Die Bahnstrecke Niederbiegen–Weingarten ist eine ursprünglich 4,04 Kilometer lange normalspurige Nebenbahn in Baden-Württemberg. Sie wurde 1911 von der privaten Lokalbahn Aktien-Gesellschaft (LAG) errichtet und ergänzte damals die ebenfalls zur LAG gehörende schmalspurige Lokalbahn Ravensburg–Weingarten–Baienfurt, die spätere Straßenbahn Ravensburg–Weingarten–Baienfurt. Mit dieser war sie bis 1959 über ein knapp einen Kilometer langes Dreischienengleis betrieblich eng verbunden. Nach der Verstaatlichung der LAG kam die Strecke 1938 zur Deutschen Reichsbahn, später zur Deutschen Bundesbahn bzw. zur Deutschen Bahn AG. Der Teilabschnitt zwischen dem Abzweig Baienfurt West und Weingarten ist seit 1999 stillgelegt, seither sind nur noch die ersten 2,1 Streckenkilometer in Betrieb.

Inhaltsverzeichnis

Vorgeschichte

Zwar hatte Weingarten bereits seit 1888 einen Schienenanschluss durch die schmalspurige Lokalbahn nach Ravensburg, jedoch konnte die Schmalspurbahn die steigende Verkehrsnachfrage im Güterverkehr auf Dauer nicht mehr befriedigen. Vor allem aber war die gewünschte Expansion des Güterverkehrs auf der Schiene mit der vorhandenen Infrastruktur nicht möglich. Insbesondere die im Zuge der fortschreitenden Industrialisierung weiter aufstrebende Maschinenfabrik Weingarten AG – die heutige Müller Weingarten AG sorgte für eine entsprechende Nachfrage. Der Güterverkehr per Schmalspurbahn war in zweierlei Hinsicht problematisch: zum einen, weil die Güter am Ravensburger Staatsbahnhof von der Schmalspur auf die Normalspur umgeladen werden mussten, und zum anderen, weil die Güter aus Weingarten zuvor mitten durch das Stadtgebiet von Ravensburg transportiert werden mussten. Im Zuge der geplanten Verlängerung der Schmalspurbahn nach Baienfurt entschloss sich die LAG daher, Weingarten und Baienfurt über eine neue Strecke von Niederbiegen her direkt an das Normalspurnetz anzuschließen. Zwischen Weingarten und Baienfurt wurden die Planungen zusammen gefasst, dort entstand ein knapp ein Kilometer langes Dreischienengleis.

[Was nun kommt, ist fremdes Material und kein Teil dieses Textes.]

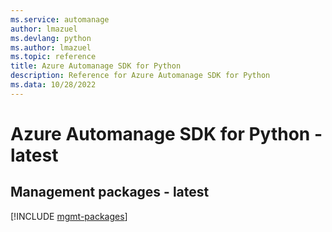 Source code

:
 ```yaml
---
ms.service: automanage
author: lmazuel
ms.devlang: python
ms.author: lmazuel
ms.topic: reference
title: Azure Automanage SDK for Python
description: Reference for Azure Automanage SDK for Python
ms.data: 10/28/2022
---
```

# Azure Automanage SDK for Python - latest

## Management packages - latest
[!INCLUDE [mgmt-packages](automanage-mgmt-index.md)] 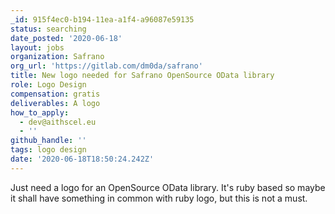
 ```yaml
---
_id: 915f4ec0-b194-11ea-a1f4-a96087e59135
status: searching
date_posted: '2020-06-18'
layout: jobs
organization: Safrano
org_url: 'https://gitlab.com/dm0da/safrano'
title: New logo needed for Safrano OpenSource OData library
role: Logo Design
compensation: gratis
deliverables: A logo
how_to_apply:
  - dev@aithscel.eu
  - ''
github_handle: ''
tags: logo design
date: '2020-06-18T18:50:24.242Z'
---
```

Just need a logo for an OpenSource OData library.
It's ruby based so maybe it shall have something in common with ruby logo, but this is not a must.
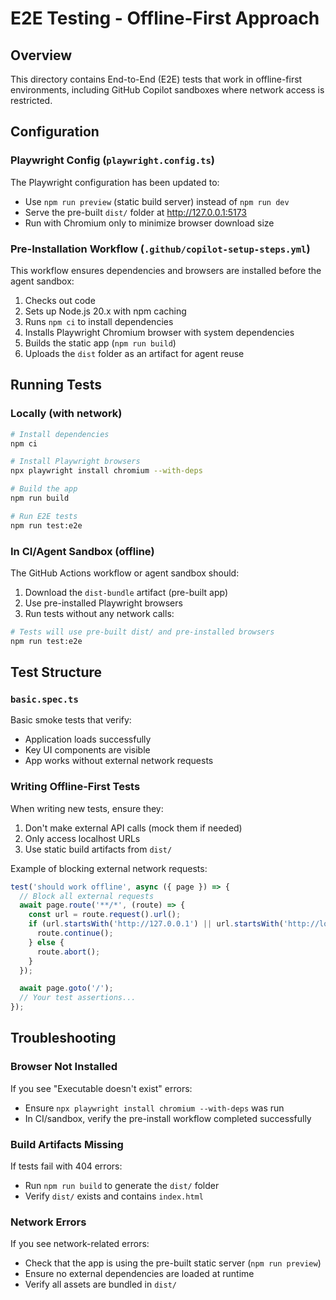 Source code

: # E2E Testing - Offline-First Approach

## Overview

This directory contains End-to-End (E2E) tests that work in offline-first environments, including GitHub Copilot sandboxes where network access is restricted.

## Configuration

### Playwright Config (`playwright.config.ts`)

The Playwright configuration has been updated to:
- Use `npm run preview` (static build server) instead of `npm run dev`
- Serve the pre-built `dist/` folder at http://127.0.0.1:5173
- Run with Chromium only to minimize browser download size

### Pre-Installation Workflow (`.github/copilot-setup-steps.yml`)

This workflow ensures dependencies and browsers are installed before the agent sandbox:
1. Checks out code
2. Sets up Node.js 20.x with npm caching
3. Runs `npm ci` to install dependencies
4. Installs Playwright Chromium browser with system dependencies
5. Builds the static app (`npm run build`)
6. Uploads the `dist` folder as an artifact for agent reuse

## Running Tests

### Locally (with network)

```bash
# Install dependencies
npm ci

# Install Playwright browsers
npx playwright install chromium --with-deps

# Build the app
npm run build

# Run E2E tests
npm run test:e2e
```

### In CI/Agent Sandbox (offline)

The GitHub Actions workflow or agent sandbox should:
1. Download the `dist-bundle` artifact (pre-built app)
2. Use pre-installed Playwright browsers
3. Run tests without any network calls:

```bash
# Tests will use pre-built dist/ and pre-installed browsers
npm run test:e2e
```

## Test Structure

### `basic.spec.ts`

Basic smoke tests that verify:
- Application loads successfully
- Key UI components are visible
- App works without external network requests

### Writing Offline-First Tests

When writing new tests, ensure they:
1. Don't make external API calls (mock them if needed)
2. Only access localhost URLs
3. Use static build artifacts from `dist/`

Example of blocking external network requests:

```typescript
test('should work offline', async ({ page }) => {
  // Block all external requests
  await page.route('**/*', (route) => {
    const url = route.request().url();
    if (url.startsWith('http://127.0.0.1') || url.startsWith('http://localhost')) {
      route.continue();
    } else {
      route.abort();
    }
  });

  await page.goto('/');
  // Your test assertions...
});
```

## Troubleshooting

### Browser Not Installed

If you see "Executable doesn't exist" errors:
- Ensure `npx playwright install chromium --with-deps` was run
- In CI/sandbox, verify the pre-install workflow completed successfully

### Build Artifacts Missing

If tests fail with 404 errors:
- Run `npm run build` to generate the `dist/` folder
- Verify `dist/` exists and contains `index.html`

### Network Errors

If you see network-related errors:
- Check that the app is using the pre-built static server (`npm run preview`)
- Ensure no external dependencies are loaded at runtime
- Verify all assets are bundled in `dist/`
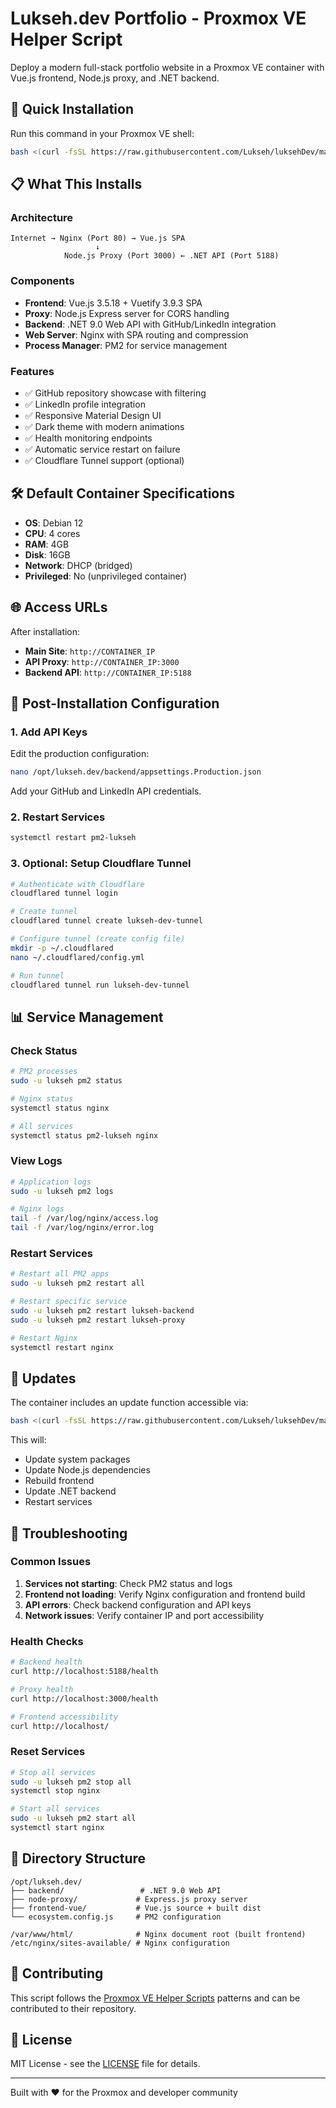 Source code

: # Lukseh.dev Portfolio - Proxmox VE Helper Script

Deploy a modern full-stack portfolio website in a Proxmox VE container with Vue.js frontend, Node.js proxy, and .NET backend.

## 🚀 Quick Installation

Run this command in your Proxmox VE shell:

```bash
bash <(curl -fsSL https://raw.githubusercontent.com/Lukseh/luksehDev/main/deploy/lukseh-dev.sh)
```

## 📋 What This Installs

### Architecture
```
Internet → Nginx (Port 80) → Vue.js SPA
                   ↓
            Node.js Proxy (Port 3000) ← .NET API (Port 5188)
```

### Components
- **Frontend**: Vue.js 3.5.18 + Vuetify 3.9.3 SPA
- **Proxy**: Node.js Express server for CORS handling
- **Backend**: .NET 9.0 Web API with GitHub/LinkedIn integration
- **Web Server**: Nginx with SPA routing and compression
- **Process Manager**: PM2 for service management

### Features
- ✅ GitHub repository showcase with filtering
- ✅ LinkedIn profile integration
- ✅ Responsive Material Design UI
- ✅ Dark theme with modern animations
- ✅ Health monitoring endpoints
- ✅ Automatic service restart on failure
- ✅ Cloudflare Tunnel support (optional)

## 🛠️ Default Container Specifications

- **OS**: Debian 12
- **CPU**: 4 cores
- **RAM**: 4GB
- **Disk**: 16GB
- **Network**: DHCP (bridged)
- **Privileged**: No (unprivileged container)

## 🌐 Access URLs

After installation:
- **Main Site**: `http://CONTAINER_IP`
- **API Proxy**: `http://CONTAINER_IP:3000`
- **Backend API**: `http://CONTAINER_IP:5188`

## 🔧 Post-Installation Configuration

### 1. Add API Keys
Edit the production configuration:
```bash
nano /opt/lukseh.dev/backend/appsettings.Production.json
```

Add your GitHub and LinkedIn API credentials.

### 2. Restart Services
```bash
systemctl restart pm2-lukseh
```

### 3. Optional: Setup Cloudflare Tunnel
```bash
# Authenticate with Cloudflare
cloudflared tunnel login

# Create tunnel
cloudflared tunnel create lukseh-dev-tunnel

# Configure tunnel (create config file)
mkdir -p ~/.cloudflared
nano ~/.cloudflared/config.yml

# Run tunnel
cloudflared tunnel run lukseh-dev-tunnel
```

## 📊 Service Management

### Check Status
```bash
# PM2 processes
sudo -u lukseh pm2 status

# Nginx status
systemctl status nginx

# All services
systemctl status pm2-lukseh nginx
```

### View Logs
```bash
# Application logs
sudo -u lukseh pm2 logs

# Nginx logs
tail -f /var/log/nginx/access.log
tail -f /var/log/nginx/error.log
```

### Restart Services
```bash
# Restart all PM2 apps
sudo -u lukseh pm2 restart all

# Restart specific service
sudo -u lukseh pm2 restart lukseh-backend
sudo -u lukseh pm2 restart lukseh-proxy

# Restart Nginx
systemctl restart nginx
```

## 🔄 Updates

The container includes an update function accessible via:
```bash
bash <(curl -fsSL https://raw.githubusercontent.com/Lukseh/luksehDev/main/deploy/lukseh-dev.sh) update
```

This will:
- Update system packages
- Update Node.js dependencies
- Rebuild frontend
- Update .NET backend
- Restart services

## 🐛 Troubleshooting

### Common Issues

1. **Services not starting**: Check PM2 status and logs
2. **Frontend not loading**: Verify Nginx configuration and frontend build
3. **API errors**: Check backend configuration and API keys
4. **Network issues**: Verify container IP and port accessibility

### Health Checks
```bash
# Backend health
curl http://localhost:5188/health

# Proxy health
curl http://localhost:3000/health

# Frontend accessibility
curl http://localhost/
```

### Reset Services
```bash
# Stop all services
sudo -u lukseh pm2 stop all
systemctl stop nginx

# Start all services
sudo -u lukseh pm2 start all
systemctl start nginx
```

## 📁 Directory Structure

```
/opt/lukseh.dev/
├── backend/                 # .NET 9.0 Web API
├── node-proxy/             # Express.js proxy server
├── frontend-vue/           # Vue.js source + built dist
└── ecosystem.config.js     # PM2 configuration

/var/www/html/              # Nginx document root (built frontend)
/etc/nginx/sites-available/ # Nginx configuration
```

## 🤝 Contributing

This script follows the [Proxmox VE Helper Scripts](https://github.com/community-scripts/ProxmoxVE) patterns and can be contributed to their repository.

## 📄 License

MIT License - see the [LICENSE](https://github.com/Lukseh/luksehDev/blob/main/LICENSE) file for details.

---

Built with ❤️ for the Proxmox and developer community
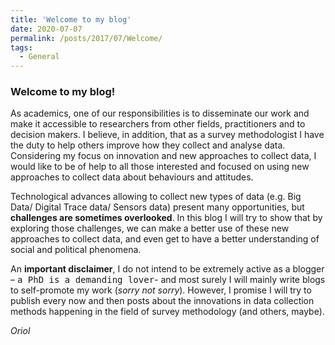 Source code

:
 ```yaml
---
title: 'Welcome to my blog'
date: 2020-07-07
permalink: /posts/2017/07/Welcome/
tags:
  - General
---
```

### Welcome to my blog! 

As academics, one of our responsibilities is to disseminate our work and make it accessible to researchers from other fields, practitioners and to decision makers. I believe, in addition, that as a survey methodologist I have the duty to help others improve how they collect and analyse data. Considering my focus on innovation and new approaches to collect data, I would like to be of help to all those interested and focused on using new approaches to collect data about behaviours and attitudes. 

Technological advances allowing to collect new types of data (e.g. Big Data/ Digital Trace data/ Sensors data) present many opportunities, but **challenges are sometimes overlooked**. In this blog I will try to show that by exploring those challenges, we can make a better use of these new approaches to collect data, and even get to have a better understanding of social and political phenomena. 

An **important disclaimer**, I do not intend to be extremely active as a blogger – <kbd>a PhD is a demanding lover</kbd>- and most surely I will mainly write blogs to self-promote my work (_sorry not sorry_). However, I promise I will try to publish every now and then posts about the innovations in data collection methods happening in the field of survey methodology (and others, maybe). 

_Oriol_
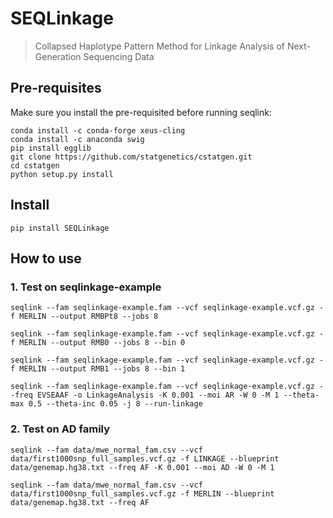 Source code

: # SEQLinkage
> Collapsed Haplotype Pattern Method for Linkage Analysis of Next-Generation Sequencing Data


## Pre-requisites

Make sure you install the pre-requisited before running seqlink:

```
conda install -c conda-forge xeus-cling
conda install -c anaconda swig 
pip install egglib
git clone https://github.com/statgenetics/cstatgen.git
cd cstatgen
python setup.py install
```

## Install

`pip install SEQLinkage`

## How to use

### 1. Test on seqlinkage-example

```
seqlink --fam seqlinkage-example.fam --vcf seqlinkage-example.vcf.gz -f MERLIN --output RMBPt8 --jobs 8

seqlink --fam seqlinkage-example.fam --vcf seqlinkage-example.vcf.gz -f MERLIN --output RMB0 --jobs 8 --bin 0

seqlink --fam seqlinkage-example.fam --vcf seqlinkage-example.vcf.gz -f MERLIN --output RMB1 --jobs 8 --bin 1

seqlink --fam seqlinkage-example.fam --vcf seqlinkage-example.vcf.gz --freq EVSEAAF -o LinkageAnalysis -K 0.001 --moi AR -W 0 -M 1 --theta-max 0.5 --theta-inc 0.05 -j 8 --run-linkage
```

### 2. Test on AD family

```
seqlink --fam data/mwe_normal_fam.csv --vcf data/first1000snp_full_samples.vcf.gz -f LINKAGE --blueprint data/genemap.hg38.txt --freq AF -K 0.001 --moi AD -W 0 -M 1

seqlink --fam data/mwe_normal_fam.csv --vcf data/first1000snp_full_samples.vcf.gz -f MERLIN --blueprint data/genemap.hg38.txt --freq AF
```
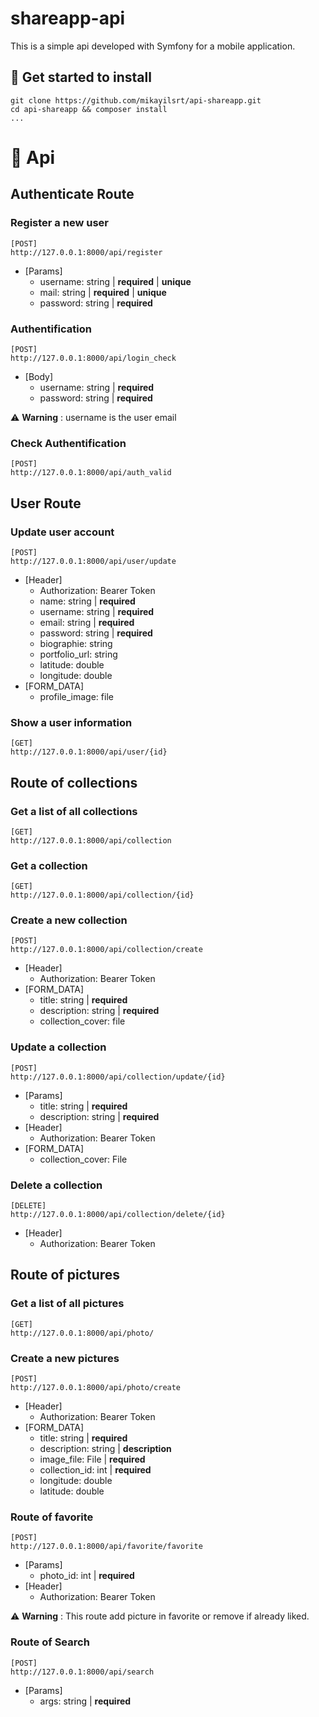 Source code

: # shareapp-api

This is a simple api developed with Symfony for a mobile application.

## 🚀 Get started to install

```
git clone https://github.com/mikayilsrt/api-shareapp.git
cd api-shareapp && composer install
...
```

# 🏁 Api

## Authenticate Route

### Register a new user
```
[POST]
http://127.0.0.1:8000/api/register
```
- [Params]
    - username: string | **required** | **unique**
    - mail: string | **required** | **unique**
    - password: string | **required**

### Authentification
```
[POST]
http://127.0.0.1:8000/api/login_check
```
- [Body]
    - username: string | **required**
    - password: string | **required**

⚠️ **Warning** : username is the user email

### Check Authentification
```
[POST]
http://127.0.0.1:8000/api/auth_valid
```

## User Route

### Update user account
```
[POST]
http://127.0.0.1:8000/api/user/update
```
- [Header]
    - Authorization: Bearer Token
    - name: string | **required**
    - username: string | **required**
    - email: string | **required**
    - password: string | **required**
    - biographie: string
    - portfolio_url: string
    - latitude: double
    - longitude: double
- [FORM_DATA]
    - profile_image: file

### Show a user information
```
[GET]
http://127.0.0.1:8000/api/user/{id}
```

## Route of collections

### Get a list of all collections
```
[GET]
http://127.0.0.1:8000/api/collection
```

### Get a collection
```
[GET]
http://127.0.0.1:8000/api/collection/{id}
```

### Create a new collection
```
[POST]
http://127.0.0.1:8000/api/collection/create
```
- [Header]
    - Authorization: Bearer Token
- [FORM_DATA]
    - title: string | **required**
    - description: string | **required**
    - collection_cover: file

### Update a collection
```
[POST]
http://127.0.0.1:8000/api/collection/update/{id}
```
- [Params]
    - title: string | **required**
    - description: string | **required**
- [Header]
    - Authorization: Bearer Token
- [FORM_DATA]
    - collection_cover: File

### Delete a collection
```
[DELETE]
http://127.0.0.1:8000/api/collection/delete/{id}
```
- [Header]
    - Authorization: Bearer Token

## Route of pictures

### Get a list of all pictures
```
[GET]
http://127.0.0.1:8000/api/photo/
```

### Create a new pictures
```
[POST]
http://127.0.0.1:8000/api/photo/create
```
- [Header]
    - Authorization: Bearer Token
- [FORM_DATA]
    - title: string | **required**
    - description: string | **description**
    - image_file: File | **required**
    - collection_id: int | **required**
    - longitude: double
    - latitude: double

### Route of favorite
```
[POST]
http://127.0.0.1:8000/api/favorite/favorite
```
- [Params]
    - photo_id: int | **required**
- [Header]
    - Authorization: Bearer Token

⚠️ **Warning** : This route add picture in favorite or remove if already liked.

### Route of Search
```
[POST]
http://127.0.0.1:8000/api/search
```
- [Params]
    - args: string | **required**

Die Normalspurbahn als Ergänzung zur Schmalspurbahn

Bahnübergang beim Weiler Rainpadent (km 1,78): dort quert die Landesstraße 284 den noch betriebenen Teilabschnitt bis zum Abzweig Baienfurt West

Am 1. Oktober 1911, also nur kurz nach der Verlängerung der Schmalspurbahn nach Baienfurt (welche am 13. September 1911 erfolgte), nahm die Localbahn AG die normalspurige Bahnstrecke zwischen der Südbahn und den beiden neuen Güterbahnhöfen Weingarten und Baienfurt in Betrieb. Gleichzeitig wurde der Güterverkehr auf der Meterspur wie geplant aufgegeben. Die neue Normalspurstrecke (welche die Schmalspurbahn lediglich ergänzte, denn der Personenverkehr wurde weiterhin fast ausschließlich mit der Schmalspurbahn abgewickelt) zweigt bis heute 465 Meter nördlich des Staatsbahnhofs Niederbiegen von der Südbahn ab, passiert den Niederbiegener Bahnhofsvorplatz und führt von dort aus in östlicher Richtung nach Baienfurt. Beim Kilometer 2,10 – am Abzweig Baienfurt West – zweigt linkerhand die bis heute betriebene Güterbahn Baienfurt ab.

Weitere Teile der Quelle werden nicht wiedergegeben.